*Problem statement*
Retype the data below exactly; skip every image.

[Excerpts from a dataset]

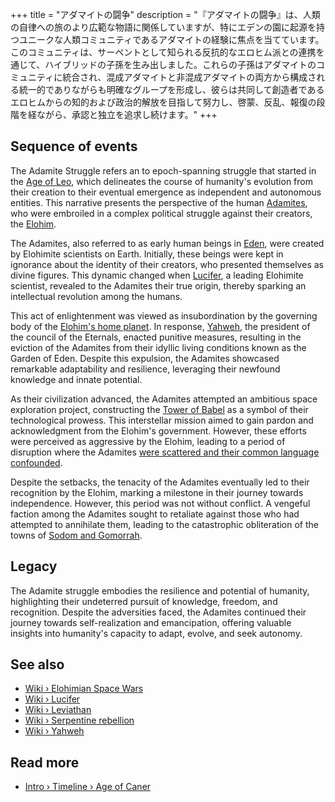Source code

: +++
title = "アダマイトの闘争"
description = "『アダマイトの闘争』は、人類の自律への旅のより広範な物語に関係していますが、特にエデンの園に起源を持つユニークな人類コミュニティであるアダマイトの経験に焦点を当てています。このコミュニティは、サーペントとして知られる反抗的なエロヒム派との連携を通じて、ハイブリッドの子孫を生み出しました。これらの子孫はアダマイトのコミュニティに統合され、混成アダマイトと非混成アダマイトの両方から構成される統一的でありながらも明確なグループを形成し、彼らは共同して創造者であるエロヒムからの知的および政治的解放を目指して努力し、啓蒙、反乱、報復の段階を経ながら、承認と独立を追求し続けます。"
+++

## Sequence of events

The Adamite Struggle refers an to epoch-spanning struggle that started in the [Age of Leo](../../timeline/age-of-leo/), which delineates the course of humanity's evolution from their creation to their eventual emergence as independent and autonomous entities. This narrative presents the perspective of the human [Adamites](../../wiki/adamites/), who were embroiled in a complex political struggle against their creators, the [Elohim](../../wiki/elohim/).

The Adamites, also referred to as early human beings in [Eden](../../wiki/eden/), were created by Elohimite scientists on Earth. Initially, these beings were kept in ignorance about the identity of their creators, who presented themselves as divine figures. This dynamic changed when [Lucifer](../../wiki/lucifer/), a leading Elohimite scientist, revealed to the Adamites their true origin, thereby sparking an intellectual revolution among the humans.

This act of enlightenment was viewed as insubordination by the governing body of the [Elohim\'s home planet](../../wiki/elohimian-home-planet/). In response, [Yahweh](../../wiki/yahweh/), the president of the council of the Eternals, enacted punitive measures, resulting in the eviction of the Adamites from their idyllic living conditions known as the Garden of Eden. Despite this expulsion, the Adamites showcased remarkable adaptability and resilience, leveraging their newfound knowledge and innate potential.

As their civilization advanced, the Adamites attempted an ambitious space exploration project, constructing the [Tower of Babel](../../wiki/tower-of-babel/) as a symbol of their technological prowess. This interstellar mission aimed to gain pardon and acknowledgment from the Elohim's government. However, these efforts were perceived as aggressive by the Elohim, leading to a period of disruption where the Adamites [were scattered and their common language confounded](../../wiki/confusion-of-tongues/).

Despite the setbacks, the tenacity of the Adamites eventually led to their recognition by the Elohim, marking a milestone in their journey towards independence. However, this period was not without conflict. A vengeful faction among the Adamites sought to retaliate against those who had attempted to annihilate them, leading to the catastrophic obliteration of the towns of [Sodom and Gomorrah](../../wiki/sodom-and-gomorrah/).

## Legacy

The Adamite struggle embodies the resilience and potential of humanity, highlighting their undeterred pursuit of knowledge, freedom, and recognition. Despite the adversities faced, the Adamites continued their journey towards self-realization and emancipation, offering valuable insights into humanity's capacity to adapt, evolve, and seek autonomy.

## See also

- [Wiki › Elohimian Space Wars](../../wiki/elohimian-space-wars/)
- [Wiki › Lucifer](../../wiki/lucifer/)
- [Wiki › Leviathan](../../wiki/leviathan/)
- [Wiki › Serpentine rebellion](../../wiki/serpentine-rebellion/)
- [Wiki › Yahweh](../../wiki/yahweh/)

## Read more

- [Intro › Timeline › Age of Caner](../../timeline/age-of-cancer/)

*Finished exercise*
Source code

: +++
title = "アダマイトの闘争"
description = "『アダマイトの闘争』は、人類の自律への旅のより広範な物語に関係していますが、特にエデンの園に起源を持つユニークな人類コミュニティであるアダマイトの経験に焦点を当てています。このコミュニティは、サーペントとして知られる反抗的なエロヒム派との連携を通じて、ハイブリッドの子孫を生み出しました。これらの子孫はアダマイトのコミュニティに統合され、混成アダマイトと非混成アダマイトの両方から構成される統一的でありながらも明確なグループを形成し、彼らは共同して創造者であるエロヒムからの知的および政治的解放を目指して努力し、啓蒙、反乱、報復の段階を経ながら、承認と独立を追求し続けます。"
+++

## Sequence of events

The Adamite Struggle refers an to epoch-spanning struggle that started in the [Age of Leo](../../timeline/age-of-leo/), which delineates the course of humanity's evolution from their creation to their eventual emergence as independent and autonomous entities. This narrative presents the perspective of the human [Adamites](../../wiki/adamites/), who were embroiled in a complex political struggle against their creators, the [Elohim](../../wiki/elohim/).

The Adamites, also referred to as early human beings in [Eden](../../wiki/eden/), were created by Elohimite scientists on Earth. Initially, these beings were kept in ignorance about the identity of their creators, who presented themselves as divine figures. This dynamic changed when [Lucifer](../../wiki/lucifer/), a leading Elohimite scientist, revealed to the Adamites their true origin, thereby sparking an intellectual revolution among the humans.

This act of enlightenment was viewed as insubordination by the governing body of the [Elohim\'s home planet](../../wiki/elohimian-home-planet/). In response, [Yahweh](../../wiki/yahweh/), the president of the council of the Eternals, enacted punitive measures, resulting in the eviction of the Adamites from their idyllic living conditions known as the Garden of Eden. Despite this expulsion, the Adamites showcased remarkable adaptability and resilience, leveraging their newfound knowledge and innate potential.

As their civilization advanced, the Adamites attempted an ambitious space exploration project, constructing the [Tower of Babel](../../wiki/tower-of-babel/) as a symbol of their technological prowess. This interstellar mission aimed to gain pardon and acknowledgment from the Elohim's government. However, these efforts were perceived as aggressive by the Elohim, leading to a period of disruption where the Adamites [were scattered and their common language confounded](../../wiki/confusion-of-tongues/).

Despite the setbacks, the tenacity of the Adamites eventually led to their recognition by the Elohim, marking a milestone in their journey towards independence. However, this period was not without conflict. A vengeful faction among the Adamites sought to retaliate against those who had attempted to annihilate them, leading to the catastrophic obliteration of the towns of [Sodom and Gomorrah](../../wiki/sodom-and-gomorrah/).

## Legacy

The Adamite struggle embodies the resilience and potential of humanity, highlighting their undeterred pursuit of knowledge, freedom, and recognition. Despite the adversities faced, the Adamites continued their journey towards self-realization and emancipation, offering valuable insights into humanity's capacity to adapt, evolve, and seek autonomy.

## See also

- [Wiki › Elohimian Space Wars](../../wiki/elohimian-space-wars/)
- [Wiki › Lucifer](../../wiki/lucifer/)
- [Wiki › Leviathan](../../wiki/leviathan/)
- [Wiki › Serpentine rebellion](../../wiki/serpentine-rebellion/)
- [Wiki › Yahweh](../../wiki/yahweh/)

## Read more

- [Intro › Timeline › Age of Caner](../../timeline/age-of-cancer/)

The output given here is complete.